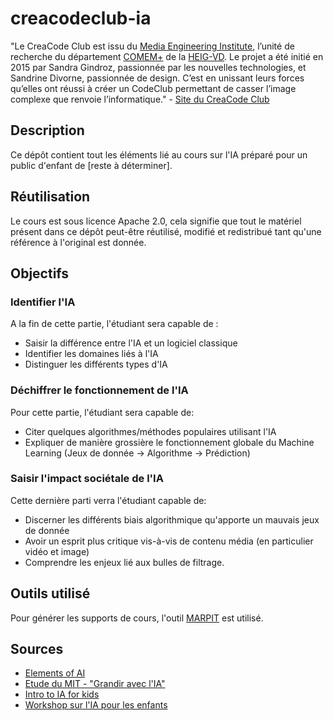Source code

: # creacodeclub-ia

"Le CreaCode Club est issu du [Media Engineering Institute](http://mei.heig-vd.ch), l’unité de recherche du département [COMEM+](http://comem.ch/ "COMEM+") de la [HEIG-VD](http://www.heig-vd.ch). Le projet a été initié en 2015 par Sandra Gindroz, passionnée par les nouvelles technologies, et Sandrine Divorne, passionnée de design. C’est en unissant leurs forces qu’elles ont réussi à créer un CodeClub permettant de casser l’image complexe que renvoie l’informatique." - [Site du CreaCode Club](codeclub.heig-vd.ch)

## Description
Ce dépôt contient tout les éléments lié au cours sur l'IA préparé pour un public d'enfant de [reste à déterminer].

## Réutilisation
Le cours est sous licence Apache 2.0, cela signifie que tout le matériel présent dans ce dépôt peut-être réutilisé, modifié et redistribué tant qu'une référence à l'original est donnée.

## Objectifs
### Identifier l'IA
A la fin de cette partie, l'étudiant sera capable de :
-   Saisir la différence entre l'IA et un logiciel classique
-   Identifier les domaines liés à l'IA
-   Distinguer les différents types d'IA

### Déchiffrer le fonctionnement de l'IA
Pour cette partie, l'étudiant sera capable de:
-   Citer quelques algorithmes/méthodes populaires utilisant l'IA
-   Expliquer de manière grossière le fonctionnement globale du Machine Learning (Jeux de donnée → Algorithme → Prédiction)

### Saisir l'impact sociétale de l'IA
Cette dernière parti verra l'étudiant capable de:
-   Discerner les différents biais algorithmique qu'apporte un mauvais jeux de donnée
-   Avoir un esprit plus critique vis-à-vis de contenu média (en particulier vidéo et image)
-   Comprendre les enjeux lié aux bulles de filtrage.

## Outils utilisé
Pour générer les supports de cours, l'outil [MARPIT](https://marpit.marp.app/) est utilisé.

## Sources
- [Elements of AI](https://course.elementsofai.com)
- [Etude du MIT - "Grandir avec l'IA"](https://dam-prod.media.mit.edu/x/2018/08/29/Growin_up_with_AI_Stefania_Druga_2018.pdf)
- [Intro to IA for kids](https://medium.com/eliza-effect/science-fiction-movie-trailers-and-youtube-videos-i-use-to-help-kids-understand-artificial-38a6c08d4652)
- [Workshop sur l'IA pour les enfants](https://medium.com/@_tlabs/ai-for-kids-it-is-our-responsibility-to-enable-children-worldwide-to-engage-with-artificial-ec0d5c627945)
<!--stackedit_data:
eyJoaXN0b3J5IjpbMTk3NzE2MDYzNyw3NTk4NTM1MTgsLTExMD
cwMjI5NTddfQ==
-->
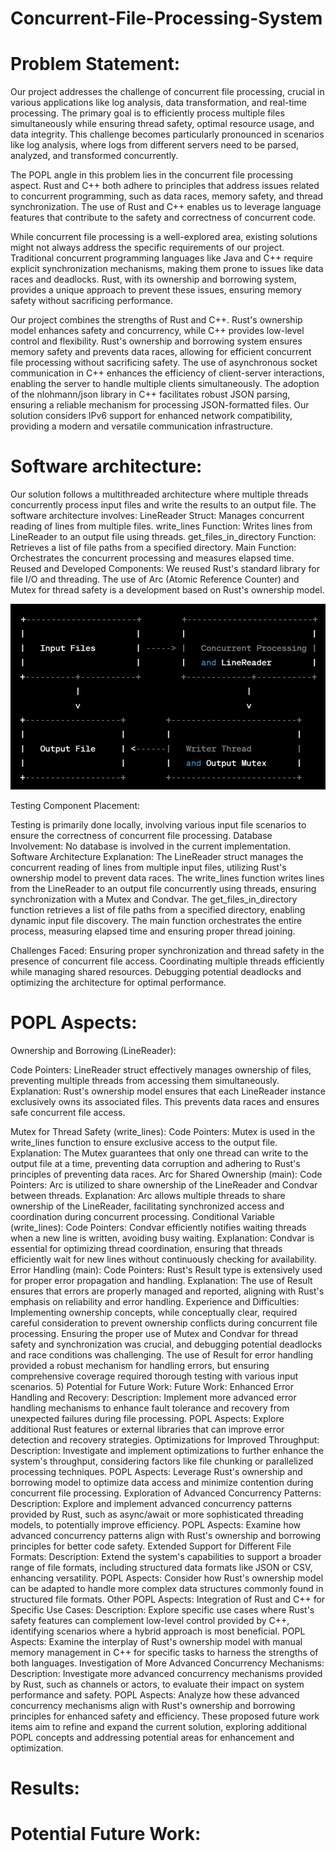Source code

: # Concurrent-File-Processing-System

# Problem Statement:

Our project addresses the challenge of concurrent file processing, crucial in various applications like log analysis, data transformation, and real-time processing. The primary goal is to efficiently process multiple files simultaneously while ensuring thread safety, optimal resource usage, and data integrity. This challenge becomes particularly pronounced in scenarios like log analysis, where logs from different servers need to be parsed, analyzed, and transformed concurrently.

The POPL angle in this problem lies in the concurrent file processing aspect. Rust and C++ both adhere to principles that address issues related to concurrent programming, such as data races, memory safety, and thread synchronization. The use of Rust and C++ enables us to leverage language features that contribute to the safety and correctness of concurrent code.

While concurrent file processing is a well-explored area, existing solutions might not always address the specific requirements of our project. Traditional concurrent programming languages like Java and C++ require explicit synchronization mechanisms, making them prone to issues like data races and deadlocks. Rust, with its ownership and borrowing system, provides a unique approach to prevent these issues, ensuring memory safety without sacrificing performance.

Our project combines the strengths of Rust and C++. Rust's ownership model enhances safety and concurrency, while C++ provides low-level control and flexibility.
Rust's ownership and borrowing system ensures memory safety and prevents data races, allowing for efficient concurrent file processing without sacrificing safety.
The use of asynchronous socket communication in C++ enhances the efficiency of client-server interactions, enabling the server to handle multiple clients simultaneously.
The adoption of the nlohmann/json library in C++ facilitates robust JSON parsing, ensuring a reliable mechanism for processing JSON-formatted files.
Our solution considers IPv6 support for enhanced network compatibility, providing a modern and versatile communication infrastructure.

# Software architecture:

Our solution follows a multithreaded architecture where multiple threads concurrently process input files and write the results to an output file. The software architecture involves:
LineReader Struct: Manages concurrent reading of lines from multiple files.
write_lines Function: Writes lines from LineReader to an output file using threads.
get_files_in_directory Function: Retrieves a list of file paths from a specified directory.
Main Function: Orchestrates the concurrent processing and measures elapsed time.
Reused and Developed Components:
We reused Rust's standard library for file I/O and threading. The use of Arc (Atomic Reference Counter) and Mutex for thread safety is a development based on Rust's ownership model.

![Alt text](capture.jpg)

Testing Component Placement:

Testing is primarily done locally, involving various input file scenarios to ensure the correctness of concurrent file processing.
Database Involvement:
No database is involved in the current implementation.
Software Architecture Explanation:
The LineReader struct manages the concurrent reading of lines from multiple input files, utilizing Rust's ownership model to prevent data races.
The write_lines function writes lines from the LineReader to an output file concurrently using threads, ensuring synchronization with a Mutex and Condvar.
The get_files_in_directory function retrieves a list of file paths from a specified directory, enabling dynamic input file discovery.
The main function orchestrates the entire process, measuring elapsed time and ensuring proper thread joining.

Challenges Faced:
Ensuring proper synchronization and thread safety in the presence of concurrent file access.
Coordinating multiple threads efficiently while managing shared resources.
Debugging potential deadlocks and optimizing the architecture for optimal performance.

# POPL Aspects:
Ownership and Borrowing (LineReader):

Code Pointers:
LineReader struct effectively manages ownership of files, preventing multiple threads from accessing them simultaneously.
Explanation:
Rust's ownership model ensures that each LineReader instance exclusively owns its associated files. This prevents data races and ensures safe concurrent file access.

Mutex for Thread Safety (write_lines):
Code Pointers:
Mutex is used in the write_lines function to ensure exclusive access to the output file.
Explanation:
The Mutex guarantees that only one thread can write to the output file at a time, preventing data corruption and adhering to Rust's principles of preventing data races.
Arc for Shared Ownership (main):
Code Pointers:
Arc is utilized to share ownership of the LineReader and Condvar between threads.
Explanation:
Arc allows multiple threads to share ownership of the LineReader, facilitating synchronized access and coordination during concurrent processing.
Conditional Variable (write_lines):
Code Pointers:
Condvar efficiently notifies waiting threads when a new line is written, avoiding busy waiting.
Explanation:
Condvar is essential for optimizing thread coordination, ensuring that threads efficiently wait for new lines without continuously checking for availability.
Error Handling (main):
Code Pointers:
Rust's Result type is extensively used for proper error propagation and handling.
Explanation:
The use of Result ensures that errors are properly managed and reported, aligning with Rust's emphasis on reliability and error handling.
Experience and Difficulties:
Implementing ownership concepts, while conceptually clear, required careful consideration to prevent ownership conflicts during concurrent file processing.
Ensuring the proper use of Mutex and Condvar for thread safety and synchronization was crucial, and debugging potential deadlocks and race conditions was challenging.
The use of Result for error handling provided a robust mechanism for handling errors, but ensuring comprehensive coverage required thorough testing with various input scenarios.
5) Potential for Future Work:
Future Work:
Enhanced Error Handling and Recovery:
Description:
Implement more advanced error handling mechanisms to enhance fault tolerance and recovery from unexpected failures during file processing.
POPL Aspects:
Explore additional Rust features or external libraries that can improve error detection and recovery strategies.
Optimizations for Improved Throughput:
Description:
Investigate and implement optimizations to further enhance the system's throughput, considering factors like file chunking or parallelized processing techniques.
POPL Aspects:
Leverage Rust's ownership and borrowing model to optimize data access and minimize contention during concurrent file processing.
Exploration of Advanced Concurrency Patterns:
Description:
Explore and implement advanced concurrency patterns provided by Rust, such as async/await or more sophisticated threading models, to potentially improve efficiency.
POPL Aspects:
Examine how advanced concurrency patterns align with Rust's ownership and borrowing principles for better code safety.
Extended Support for Different File Formats:
Description:
Extend the system's capabilities to support a broader range of file formats, including structured data formats like JSON or CSV, enhancing versatility.
POPL Aspects:
Consider how Rust's ownership model can be adapted to handle more complex data structures commonly found in structured file formats.
Other POPL Aspects:
Integration of Rust and C++ for Specific Use Cases:
Description:
Explore specific use cases where Rust's safety features can complement low-level control provided by C++, identifying scenarios where a hybrid approach is most beneficial.
POPL Aspects:
Examine the interplay of Rust's ownership model with manual memory management in C++ for specific tasks to harness the strengths of both languages.
Investigation of More Advanced Concurrency Mechanisms:
Description:
Investigate more advanced concurrency mechanisms provided by Rust, such as channels or actors, to evaluate their impact on system performance and safety.
POPL Aspects:
Analyze how these advanced concurrency mechanisms align with Rust's ownership and borrowing principles for enhanced safety and efficiency.
These proposed future work items aim to refine and expand the current solution, exploring additional POPL concepts and addressing potential areas for enhancement and optimization.



# Results:


# Potential Future Work:
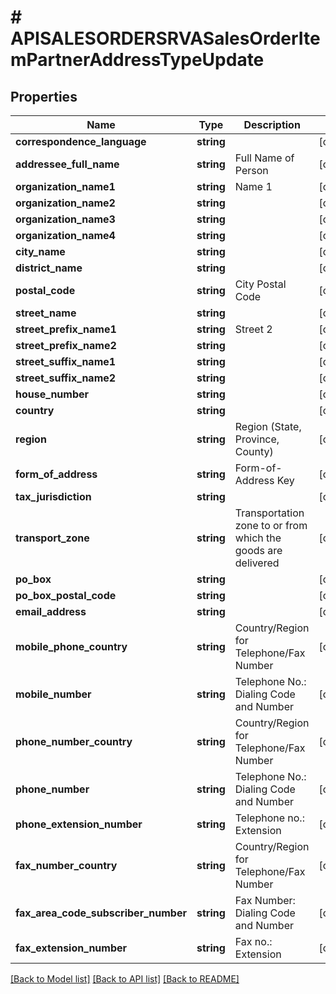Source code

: # # APISALESORDERSRVASalesOrderItemPartnerAddressTypeUpdate

## Properties

Name | Type | Description | Notes
------------ | ------------- | ------------- | -------------
**correspondence_language** | **string** |  | [optional]
**addressee_full_name** | **string** | Full Name of Person | [optional]
**organization_name1** | **string** | Name 1 | [optional]
**organization_name2** | **string** |  | [optional]
**organization_name3** | **string** |  | [optional]
**organization_name4** | **string** |  | [optional]
**city_name** | **string** |  | [optional]
**district_name** | **string** |  | [optional]
**postal_code** | **string** | City Postal Code | [optional]
**street_name** | **string** |  | [optional]
**street_prefix_name1** | **string** | Street 2 | [optional]
**street_prefix_name2** | **string** |  | [optional]
**street_suffix_name1** | **string** |  | [optional]
**street_suffix_name2** | **string** |  | [optional]
**house_number** | **string** |  | [optional]
**country** | **string** |  | [optional]
**region** | **string** | Region (State, Province, County) | [optional]
**form_of_address** | **string** | Form-of-Address Key | [optional]
**tax_jurisdiction** | **string** |  | [optional]
**transport_zone** | **string** | Transportation zone to or from which the goods are delivered | [optional]
**po_box** | **string** |  | [optional]
**po_box_postal_code** | **string** |  | [optional]
**email_address** | **string** |  | [optional]
**mobile_phone_country** | **string** | Country/Region for Telephone/Fax Number | [optional]
**mobile_number** | **string** | Telephone No.: Dialing Code and Number | [optional]
**phone_number_country** | **string** | Country/Region for Telephone/Fax Number | [optional]
**phone_number** | **string** | Telephone No.: Dialing Code and Number | [optional]
**phone_extension_number** | **string** | Telephone no.: Extension | [optional]
**fax_number_country** | **string** | Country/Region for Telephone/Fax Number | [optional]
**fax_area_code_subscriber_number** | **string** | Fax Number: Dialing Code and Number | [optional]
**fax_extension_number** | **string** | Fax no.: Extension | [optional]

[[Back to Model list]](../../README.md#models) [[Back to API list]](../../README.md#endpoints) [[Back to README]](../../README.md)
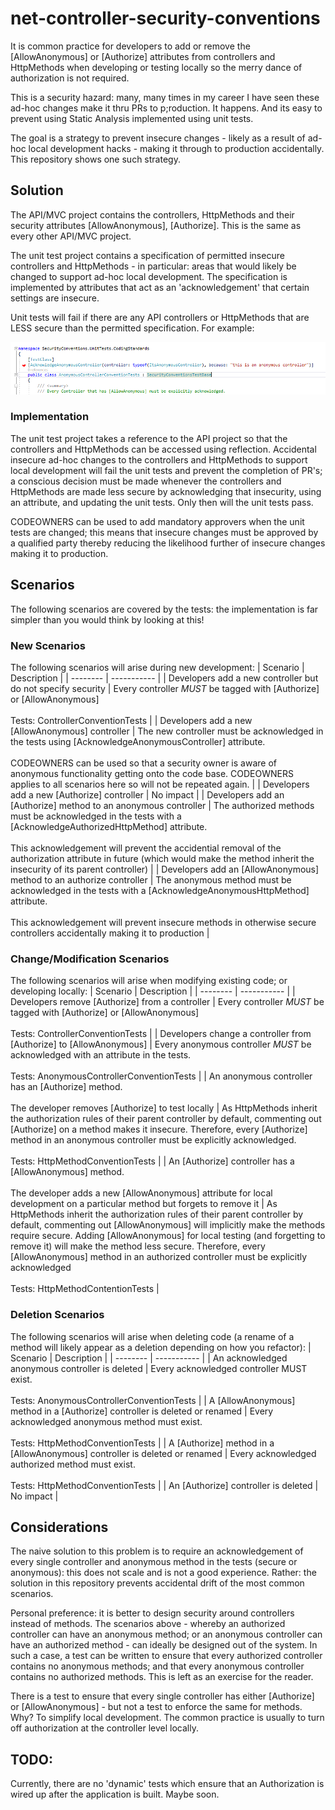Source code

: # net-controller-security-conventions
It is common practice for developers to add or remove the [AllowAnonymous] or [Authorize] attributes from controllers and HttpMethods when developing or testing locally so the merry dance of authorization is not required. 

This is a security hazard: many, many times in my career I have seen these ad-hoc changes make it thru PRs to p;roduction. It happens. And its easy to prevent using Static Analysis implemented using unit tests.

The goal is a strategy to prevent insecure changes - likely as a result of ad-hoc local development hacks - making it through to production accidentally. This repository shows one such strategy.

## Solution
The API/MVC project contains the controllers, HttpMethods and their security attributes [AllowAnonymous], [Authorize]. This is the same as every other API/MVC project. 

The unit test project contains a specification of permitted insecure controllers and HttpMethods - in particular: areas that would likely be changed to support ad-hoc local development. The specification is implemented by attributes that act as an 'acknowledgement' that certain settings are insecure.

Unit tests will fail if there are any API controllers or HttpMethods that are LESS secure than the permitted specification. For example: 

![Anonymous Controller Acknowledgement](docs/anonymous-controller.png)

### Implementation
The unit test project takes a reference to the API project so that the controllers and HttpMethods can be accessed using reflection. Accidental insecure ad-hoc changes to the controllers and HttpMethods to support local development will fail the unit tests and prevent the completion of PR's; a conscious decision must be made whenever the controllers and HttpMethods are made less secure by acknowledging that insecurity, using an attribute, and updating the unit tests. Only then will the unit tests pass. 

CODEOWNERS can be used to add mandatory approvers when the unit tests are changed; this means that insecure changes must be approved by a qualified party thereby reducing the likelihood further of insecure changes making it to production. 

## Scenarios
The following scenarios are covered by the tests: the implementation is far simpler than you would think by looking at this! 

### New Scenarios
The following scenarios will arise during new development:
| Scenario | Description | 
| -------- | ----------- |
| Developers add a new controller but do not specify security | Every controller *MUST* be tagged with [Authorize] or [AllowAnonymous]<br><br>Tests: ControllerConventionTests |
| Developers add a new [AllowAnonymous] controller | The new controller must be acknowledged in the tests using [AcknowledgeAnonymousController] attribute. <br><br>CODEOWNERS can be used so that a security owner is aware of anonymous functionality getting onto the code base. CODEOWNERS applies to all scenarios here so will not be repeated again. |
| Developers add a new [Authorize] controller | No impact | 
| Developers add an [Authorize] method to an anonymous controller | The authorized methods must be acknowledged in the tests with a [AcknowledgeAuthorizedHttpMethod] attribute. <br><br>This acknowledgement will prevent the accidential removal of the authorization attribute in future (which would make the method inherit the insecurity of its parent controller) |
| Developers add an [AllowAnonymous] method to an authorize controller | The anonymous method must be acknowledged in the tests with a [AcknowledgeAnonymousHttpMethod] attribute. <br><br>This acknowledgement will prevent insecure methods in otherwise secure controllers accidentally making it to production |

### Change/Modification Scenarios
The following scenarios will arise when modifying existing code; or developing locally:
| Scenario | Description | 
| -------- | ----------- |
| Developers remove [Authorize] from a controller | Every controller *MUST* be tagged with [Authorize] or [AllowAnonymous]<br><br>Tests: ControllerConventionTests |
| Developers change a controller from [Authorize] to [AllowAnonymous] | Every anonymous controller *MUST* be acknowledged with an attribute in the tests. <br><br>Tests: AnonymousControllerConventionTests |
| An anonymous controller has an [Authorize] method. <br><br>The developer removes [Authorize] to test locally | As HttpMethods inherit the authorization rules of their parent controller by default, commenting out [Authorize] on a method makes it insecure. Therefore, every [Authorize] method in an anonymous controller must be explicitly acknowledged. <br><br>Tests: HttpMethodConventionTests |
| An [Authorize] controller has a [AllowAnonymous] method. <br><br>The developer adds a new [AllowAnonymous] attribute for local development on a particular method but forgets to remove it | As HttpMethods inherit the authorization rules of their parent controller by default, commenting out [AllowAnonymous] will implicitly make the methods require secure. Adding [AllowAnonymous] for local testing (and forgetting to remove it) will make the method less secure. Therefore, every [AllowAnonymous] method in an authorized controller must be explicitly acknowledged <br><br>Tests: HttpMethodContentionTests |

### Deletion Scenarios
The following scenarios will arise when deleting code (a rename of a method will likely appear as a deletion depending on how you refactor):
| Scenario | Description | 
| -------- | ----------- |
| An acknowledged anonymous controller is deleted | Every acknowledged controller MUST exist. <br><br>Tests: AnonymousControllerConventionTests |
| A [AllowAnonymous] method in a [Authorize] controller is deleted or renamed | Every acknowledged anonymous method must exist. <br><br>Tests: HttpMethodConventionTests |
| A [Authorize] method in a [AllowAnonymous] controller is deleted or renamed | Every acknowledged authorized method must exist. <br><br>Tests: HttpMethodConventionTests |
| An [Authorize] controller is deleted | No impact |

## Considerations
The naive solution to this problem is to require an acknowledgement of every single controller and anonymous method in the tests (secure or anonymous): this does not scale and is not a good experience. Rather: the solution in this repository prevents accidental drift of the most common scenarios. 

Personal preference: it is better to design security around controllers instead of methods. The scenarios above - whereby an authorized controller can have an anonymous method; or an anonymous controller can have an authorized method - can ideally be designed out of the system. In such a case, a test can be written to ensure that every authorized controller contains no anonymous methods; and that every anonymous controller contains no authorized methods. This is left as an exercise for the reader. 

There is a test to ensure that every single controller has either [Authorize] or [AllowAnonymous] - but not a test to enforce the same for methods. Why? To simplify local development. The common practice is usually to turn off authorization at the controller level locally.

## TODO:
Currently, there are no 'dynamic' tests which ensure that an Authorization is wired up after the application is built. Maybe soon. 
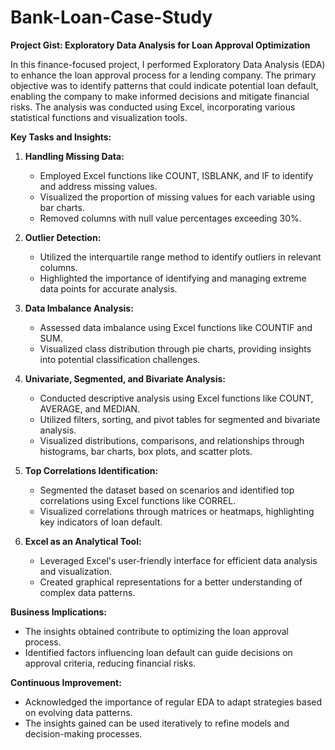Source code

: # Bank-Loan-Case-Study
**Project Gist: Exploratory Data Analysis for Loan Approval Optimization**

In this finance-focused project, I performed Exploratory Data Analysis (EDA) to enhance the loan approval process for a lending company. The primary objective was to identify patterns that could indicate potential loan default, enabling the company to make informed decisions and mitigate financial risks. The analysis was conducted using Excel, incorporating various statistical functions and visualization tools.

**Key Tasks and Insights:**

1. **Handling Missing Data:**
   - Employed Excel functions like COUNT, ISBLANK, and IF to identify and address missing values.
   - Visualized the proportion of missing values for each variable using bar charts.
   - Removed columns with null value percentages exceeding 30%.

2. **Outlier Detection:**
   - Utilized the interquartile range method to identify outliers in relevant columns.
   - Highlighted the importance of identifying and managing extreme data points for accurate analysis.

3. **Data Imbalance Analysis:**
   - Assessed data imbalance using Excel functions like COUNTIF and SUM.
   - Visualized class distribution through pie charts, providing insights into potential classification challenges.

4. **Univariate, Segmented, and Bivariate Analysis:**
   - Conducted descriptive analysis using Excel functions like COUNT, AVERAGE, and MEDIAN.
   - Utilized filters, sorting, and pivot tables for segmented and bivariate analysis.
   - Visualized distributions, comparisons, and relationships through histograms, bar charts, box plots, and scatter plots.

5. **Top Correlations Identification:**
   - Segmented the dataset based on scenarios and identified top correlations using Excel functions like CORREL.
   - Visualized correlations through matrices or heatmaps, highlighting key indicators of loan default.

6. **Excel as an Analytical Tool:**
   - Leveraged Excel's user-friendly interface for efficient data analysis and visualization.
   - Created graphical representations for a better understanding of complex data patterns.

**Business Implications:**
   - The insights obtained contribute to optimizing the loan approval process.
   - Identified factors influencing loan default can guide decisions on approval criteria, reducing financial risks.

**Continuous Improvement:**
   - Acknowledged the importance of regular EDA to adapt strategies based on evolving data patterns.
   - The insights gained can be used iteratively to refine models and decision-making processes.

▶ **Your objective**: Look above for the line holding "While concurrent file" and the line holding "Our solution considers". Retype both, and every line between them, word for word and nothing else.

▶ **Solution for this task**:
While concurrent file processing is a well-explored area, existing solutions might not always address the specific requirements of our project. Traditional concurrent programming languages like Java and C++ require explicit synchronization mechanisms, making them prone to issues like data races and deadlocks. Rust, with its ownership and borrowing system, provides a unique approach to prevent these issues, ensuring memory safety without sacrificing performance.

Our project combines the strengths of Rust and C++. Rust's ownership model enhances safety and concurrency, while C++ provides low-level control and flexibility.
Rust's ownership and borrowing system ensures memory safety and prevents data races, allowing for efficient concurrent file processing without sacrificing safety.
The use of asynchronous socket communication in C++ enhances the efficiency of client-server interactions, enabling the server to handle multiple clients simultaneously.
The adoption of the nlohmann/json library in C++ facilitates robust JSON parsing, ensuring a reliable mechanism for processing JSON-formatted files.
Our solution considers IPv6 support for enhanced network compatibility, providing a modern and versatile communication infrastructure.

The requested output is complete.